### ACTION ITEM:
Strip the pictures, then copy the remaining data exactly as it stands.

### RECORDED DATA:
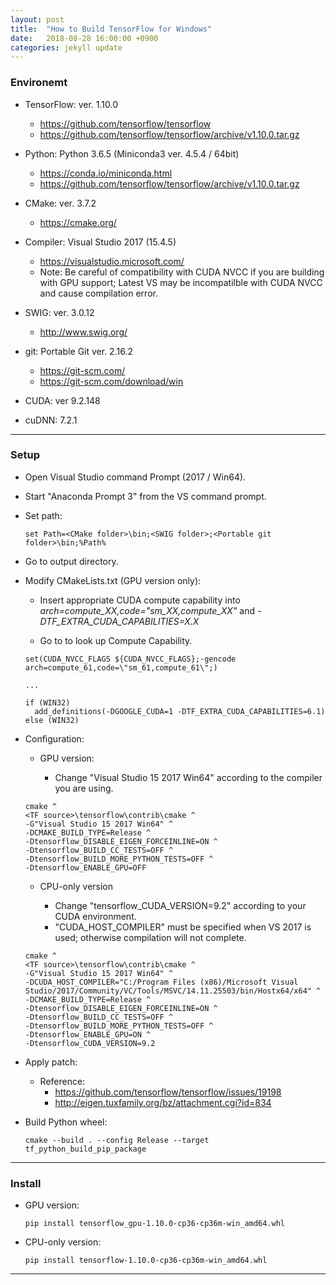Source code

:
 ```yaml
---
layout: post
title:  "How to Build TensorFlow for Windows"
date:   2018-08-28 16:00:00 +0900
categories: jekyll update
---
```



### Environemt
  - TensorFlow: ver. 1.10.0
    - https://github.com/tensorflow/tensorflow
    - https://github.com/tensorflow/tensorflow/archive/v1.10.0.tar.gz

  
  - Python: Python 3.6.5 (Miniconda3 ver. 4.5.4 / 64bit)
    - https://conda.io/miniconda.html
    - https://github.com/tensorflow/tensorflow/archive/v1.10.0.tar.gz

  
  - CMake: ver. 3.7.2
    - https://cmake.org/

  - Compiler: Visual Studio 2017 (15.4.5)

    - https://visualstudio.microsoft.com/
    - Note: Be careful of compatibility with CUDA NVCC if you are building with GPU support; Latest VS may be incompatilble with CUDA NVCC and cause compilation error.

  - SWIG: ver. 3.0.12

    - http://www.swig.org/

  - git: Portable Git ver. 2.16.2

    - https://git-scm.com/
    - https://git-scm.com/download/win

  - CUDA: ver 9.2.148

  - cuDNN: 7.2.1


***
### Setup

- Open Visual Studio command Prompt (2017 / Win64).

- Start "Anaconda Prompt 3" from the VS command prompt.

- Set path:

  ```msdos
  set Path=<CMake folder>\bin;<SWIG folder>;<Portable git folder>\bin;%Path%
  ```

- Go to output directory.

- Modify CMakeLists.txt (GPU version only):

  - Insert appropriate CUDA compute capability into _arch=compute_XX,code=\"sm_XX,compute_XX\"_ and _-DTF_EXTRA_CUDA_CAPABILITIES=X.X_

  - Go to  to look up Compute Capability.

  ```text
  set(CUDA_NVCC_FLAGS ${CUDA_NVCC_FLAGS};-gencode arch=compute_61,code=\"sm_61,compute_61\";)

  ...

  if (WIN32)
    add_definitions(-DGOOGLE_CUDA=1 -DTF_EXTRA_CUDA_CAPABILITIES=6.1)
  else (WIN32)
  ```


- Configuration:

  - GPU version:

    - Change "Visual Studio 15 2017 Win64" according to the compiler you are using.

  ```msdos
  cmake ^
  <TF source>\tensorflow\contrib\cmake ^
  -G"Visual Studio 15 2017 Win64" ^
  -DCMAKE_BUILD_TYPE=Release ^
  -Dtensorflow_DISABLE_EIGEN_FORCEINLINE=ON ^
  -Dtensorflow_BUILD_CC_TESTS=OFF ^
  -Dtensorflow_BUILD_MORE_PYTHON_TESTS=OFF ^
  -Dtensorflow_ENABLE_GPU=OFF
  ```

  - CPU-only version

    - Change "tensorflow_CUDA_VERSION=9.2" according to your CUDA environment.
    - "CUDA_HOST_COMPILER" must be specified when VS 2017 is used; otherwise compilation will not complete.

  ```
  cmake ^
  <TF source>\tensorflow\contrib\cmake ^
  -G"Visual Studio 15 2017 Win64" ^
  -DCUDA_HOST_COMPILER="C:/Program Files (x86)/Microsoft Visual Studio/2017/Community/VC/Tools/MSVC/14.11.25503/bin/Hostx64/x64" ^
  -DCMAKE_BUILD_TYPE=Release ^
  -Dtensorflow_DISABLE_EIGEN_FORCEINLINE=ON ^
  -Dtensorflow_BUILD_CC_TESTS=OFF ^
  -Dtensorflow_BUILD_MORE_PYTHON_TESTS=OFF ^
  -Dtensorflow_ENABLE_GPU=ON ^
  -Dtensorflow_CUDA_VERSION=9.2
  ```

- Apply patch:

  - Reference: 
    - https://github.com/tensorflow/tensorflow/issues/19198
    - http://eigen.tuxfamily.org/bz/attachment.cgi?id=834


- Build Python wheel:

  ```msdos
  cmake --build . --config Release --target tf_python_build_pip_package
  ```


***
### Install

- GPU version:

  ```msdos
  pip install tensorflow_gpu-1.10.0-cp36-cp36m-win_amd64.whl
  ```

- CPU-only version:

  ```
  pip install tensorflow-1.10.0-cp36-cp36m-win_amd64.whl
  ```


***

[jekyll-docs]: https://jekyllrb.com/docs/home
[jekyll-gh]:   https://github.com/jekyll/jekyll
[jekyll-talk]: https://talk.jekyllrb.com/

### ANSWER FOR THIS EXERCISE:
Source code

:
 ```yaml
---
layout: post
title:  "How to Build TensorFlow for Windows"
date:   2018-08-28 16:00:00 +0900
categories: jekyll update
---
```



### Environemt
  - TensorFlow: ver. 1.10.0
    - https://github.com/tensorflow/tensorflow
    - https://github.com/tensorflow/tensorflow/archive/v1.10.0.tar.gz

  
  - Python: Python 3.6.5 (Miniconda3 ver. 4.5.4 / 64bit)
    - https://conda.io/miniconda.html
    - https://github.com/tensorflow/tensorflow/archive/v1.10.0.tar.gz

  
  - CMake: ver. 3.7.2
    - https://cmake.org/

  - Compiler: Visual Studio 2017 (15.4.5)

    - https://visualstudio.microsoft.com/
    - Note: Be careful of compatibility with CUDA NVCC if you are building with GPU support; Latest VS may be incompatilble with CUDA NVCC and cause compilation error.

  - SWIG: ver. 3.0.12

    - http://www.swig.org/

  - git: Portable Git ver. 2.16.2

    - https://git-scm.com/
    - https://git-scm.com/download/win

  - CUDA: ver 9.2.148

  - cuDNN: 7.2.1


***
### Setup

- Open Visual Studio command Prompt (2017 / Win64).

- Start "Anaconda Prompt 3" from the VS command prompt.

- Set path:

  ```msdos
  set Path=<CMake folder>\bin;<SWIG folder>;<Portable git folder>\bin;%Path%
  ```

- Go to output directory.

- Modify CMakeLists.txt (GPU version only):

  - Insert appropriate CUDA compute capability into _arch=compute_XX,code=\"sm_XX,compute_XX\"_ and _-DTF_EXTRA_CUDA_CAPABILITIES=X.X_

  - Go to  to look up Compute Capability.

  ```text
  set(CUDA_NVCC_FLAGS ${CUDA_NVCC_FLAGS};-gencode arch=compute_61,code=\"sm_61,compute_61\";)

  ...

  if (WIN32)
    add_definitions(-DGOOGLE_CUDA=1 -DTF_EXTRA_CUDA_CAPABILITIES=6.1)
  else (WIN32)
  ```


- Configuration:

  - GPU version:

    - Change "Visual Studio 15 2017 Win64" according to the compiler you are using.

  ```msdos
  cmake ^
  <TF source>\tensorflow\contrib\cmake ^
  -G"Visual Studio 15 2017 Win64" ^
  -DCMAKE_BUILD_TYPE=Release ^
  -Dtensorflow_DISABLE_EIGEN_FORCEINLINE=ON ^
  -Dtensorflow_BUILD_CC_TESTS=OFF ^
  -Dtensorflow_BUILD_MORE_PYTHON_TESTS=OFF ^
  -Dtensorflow_ENABLE_GPU=OFF
  ```

  - CPU-only version

    - Change "tensorflow_CUDA_VERSION=9.2" according to your CUDA environment.
    - "CUDA_HOST_COMPILER" must be specified when VS 2017 is used; otherwise compilation will not complete.

  ```
  cmake ^
  <TF source>\tensorflow\contrib\cmake ^
  -G"Visual Studio 15 2017 Win64" ^
  -DCUDA_HOST_COMPILER="C:/Program Files (x86)/Microsoft Visual Studio/2017/Community/VC/Tools/MSVC/14.11.25503/bin/Hostx64/x64" ^
  -DCMAKE_BUILD_TYPE=Release ^
  -Dtensorflow_DISABLE_EIGEN_FORCEINLINE=ON ^
  -Dtensorflow_BUILD_CC_TESTS=OFF ^
  -Dtensorflow_BUILD_MORE_PYTHON_TESTS=OFF ^
  -Dtensorflow_ENABLE_GPU=ON ^
  -Dtensorflow_CUDA_VERSION=9.2
  ```

- Apply patch:

  - Reference: 
    - https://github.com/tensorflow/tensorflow/issues/19198
    - http://eigen.tuxfamily.org/bz/attachment.cgi?id=834


- Build Python wheel:

  ```msdos
  cmake --build . --config Release --target tf_python_build_pip_package
  ```


***
### Install

- GPU version:

  ```msdos
  pip install tensorflow_gpu-1.10.0-cp36-cp36m-win_amd64.whl
  ```

- CPU-only version:

  ```
  pip install tensorflow-1.10.0-cp36-cp36m-win_amd64.whl
  ```


***

[jekyll-docs]: https://jekyllrb.com/docs/home
[jekyll-gh]:   https://github.com/jekyll/jekyll
[jekyll-talk]: https://talk.jekyllrb.com/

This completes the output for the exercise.